Dataset records
----------------
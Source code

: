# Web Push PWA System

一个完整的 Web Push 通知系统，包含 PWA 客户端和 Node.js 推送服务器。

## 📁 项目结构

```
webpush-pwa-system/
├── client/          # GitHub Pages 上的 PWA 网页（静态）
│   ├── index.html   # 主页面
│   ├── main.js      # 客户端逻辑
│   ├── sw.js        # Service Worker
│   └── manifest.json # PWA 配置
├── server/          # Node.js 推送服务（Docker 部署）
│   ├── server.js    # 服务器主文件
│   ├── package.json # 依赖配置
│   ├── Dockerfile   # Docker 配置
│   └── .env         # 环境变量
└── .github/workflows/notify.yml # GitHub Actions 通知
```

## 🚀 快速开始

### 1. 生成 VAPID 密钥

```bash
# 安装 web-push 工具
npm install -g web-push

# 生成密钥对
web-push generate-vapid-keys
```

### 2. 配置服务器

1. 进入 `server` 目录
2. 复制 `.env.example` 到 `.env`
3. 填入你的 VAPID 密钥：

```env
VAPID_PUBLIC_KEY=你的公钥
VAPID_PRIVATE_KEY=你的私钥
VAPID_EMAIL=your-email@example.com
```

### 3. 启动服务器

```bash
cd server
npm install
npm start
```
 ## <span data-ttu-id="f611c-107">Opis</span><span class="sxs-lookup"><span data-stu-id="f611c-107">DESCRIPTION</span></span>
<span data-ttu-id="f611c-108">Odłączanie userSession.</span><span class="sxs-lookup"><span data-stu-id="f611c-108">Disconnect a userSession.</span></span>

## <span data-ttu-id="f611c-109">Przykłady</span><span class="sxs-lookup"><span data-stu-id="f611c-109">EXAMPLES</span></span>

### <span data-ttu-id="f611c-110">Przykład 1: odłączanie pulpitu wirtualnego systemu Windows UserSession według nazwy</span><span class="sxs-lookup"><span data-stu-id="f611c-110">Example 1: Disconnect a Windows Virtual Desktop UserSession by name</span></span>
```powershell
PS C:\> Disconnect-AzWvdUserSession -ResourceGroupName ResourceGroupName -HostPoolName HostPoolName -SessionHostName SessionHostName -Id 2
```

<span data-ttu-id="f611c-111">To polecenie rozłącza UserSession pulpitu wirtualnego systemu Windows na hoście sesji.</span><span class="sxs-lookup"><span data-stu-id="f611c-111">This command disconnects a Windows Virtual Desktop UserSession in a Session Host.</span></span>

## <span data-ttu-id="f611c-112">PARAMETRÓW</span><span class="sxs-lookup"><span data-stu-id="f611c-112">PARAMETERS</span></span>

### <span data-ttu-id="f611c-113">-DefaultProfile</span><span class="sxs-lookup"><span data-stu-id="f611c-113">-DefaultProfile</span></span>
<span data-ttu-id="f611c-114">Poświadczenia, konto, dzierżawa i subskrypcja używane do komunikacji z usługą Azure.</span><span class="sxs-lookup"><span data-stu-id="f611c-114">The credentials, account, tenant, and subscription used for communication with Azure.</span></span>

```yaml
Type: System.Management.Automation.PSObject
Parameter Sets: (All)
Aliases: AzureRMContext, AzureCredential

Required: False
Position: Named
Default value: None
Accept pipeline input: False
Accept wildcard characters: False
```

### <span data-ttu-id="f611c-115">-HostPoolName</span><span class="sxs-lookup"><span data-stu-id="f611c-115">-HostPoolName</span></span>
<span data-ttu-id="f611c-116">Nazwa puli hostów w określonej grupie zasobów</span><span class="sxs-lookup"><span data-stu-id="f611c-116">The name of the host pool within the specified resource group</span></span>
----------------
Work to complete
Would you repeat each of the records above exactly?

Answer below
Source code

:# Web Push PWA System

一个完整的 Web Push 通知系统，包含 PWA 客户端和 Node.js 推送服务器。

## 📁 项目结构

```
webpush-pwa-system/
├── client/          # GitHub Pages 上的 PWA 网页（静态）
│   ├── index.html   # 主页面
│   ├── main.js      # 客户端逻辑
│   ├── sw.js        # Service Worker
│   └── manifest.json # PWA 配置
├── server/          # Node.js 推送服务（Docker 部署）
│   ├── server.js    # 服务器主文件
│   ├── package.json # 依赖配置
│   ├── Dockerfile   # Docker 配置
│   └── .env         # 环境变量
└── .github/workflows/notify.yml # GitHub Actions 通知
```

## 🚀 快速开始

### 1. 生成 VAPID 密钥

```bash
# 安装 web-push 工具
npm install -g web-push

# 生成密钥对
web-push generate-vapid-keys
```

### 2. 配置服务器

1. 进入 `server` 目录
2. 复制 `.env.example` 到 `.env`
3. 填入你的 VAPID 密钥：

```env
VAPID_PUBLIC_KEY=你的公钥
VAPID_PRIVATE_KEY=你的私钥
VAPID_EMAIL=your-email@example.com
```

### 3. 启动服务器

```bash
cd server
npm install
npm start
```
 ## <span data-ttu-id="f611c-107">Opis</span><span class="sxs-lookup"><span data-stu-id="f611c-107">DESCRIPTION</span></span>
<span data-ttu-id="f611c-108">Odłączanie userSession.</span><span class="sxs-lookup"><span data-stu-id="f611c-108">Disconnect a userSession.</span></span>

## <span data-ttu-id="f611c-109">Przykłady</span><span class="sxs-lookup"><span data-stu-id="f611c-109">EXAMPLES</span></span>

### <span data-ttu-id="f611c-110">Przykład 1: odłączanie pulpitu wirtualnego systemu Windows UserSession według nazwy</span><span class="sxs-lookup"><span data-stu-id="f611c-110">Example 1: Disconnect a Windows Virtual Desktop UserSession by name</span></span>
```powershell
PS C:\> Disconnect-AzWvdUserSession -ResourceGroupName ResourceGroupName -HostPoolName HostPoolName -SessionHostName SessionHostName -Id 2
```

<span data-ttu-id="f611c-111">To polecenie rozłącza UserSession pulpitu wirtualnego systemu Windows na hoście sesji.</span><span class="sxs-lookup"><span data-stu-id="f611c-111">This command disconnects a Windows Virtual Desktop UserSession in a Session Host.</span></span>

## <span data-ttu-id="f611c-112">PARAMETRÓW</span><span class="sxs-lookup"><span data-stu-id="f611c-112">PARAMETERS</span></span>

### <span data-ttu-id="f611c-113">-DefaultProfile</span><span class="sxs-lookup"><span data-stu-id="f611c-113">-DefaultProfile</span></span>
<span data-ttu-id="f611c-114">Poświadczenia, konto, dzierżawa i subskrypcja używane do komunikacji z usługą Azure.</span><span class="sxs-lookup"><span data-stu-id="f611c-114">The credentials, account, tenant, and subscription used for communication with Azure.</span></span>

```yaml
Type: System.Management.Automation.PSObject
Parameter Sets: (All)
Aliases: AzureRMContext, AzureCredential

Required: False
Position: Named
Default value: None
Accept pipeline input: False
Accept wildcard characters: False
```

### <span data-ttu-id="f611c-115">-HostPoolName</span><span class="sxs-lookup"><span data-stu-id="f611c-115">-HostPoolName</span></span>
<span data-ttu-id="f611c-116">Nazwa puli hostów w określonej grupie zasobów</span><span class="sxs-lookup"><span data-stu-id="f611c-116">The name of the host pool within the specified resource group</span></span>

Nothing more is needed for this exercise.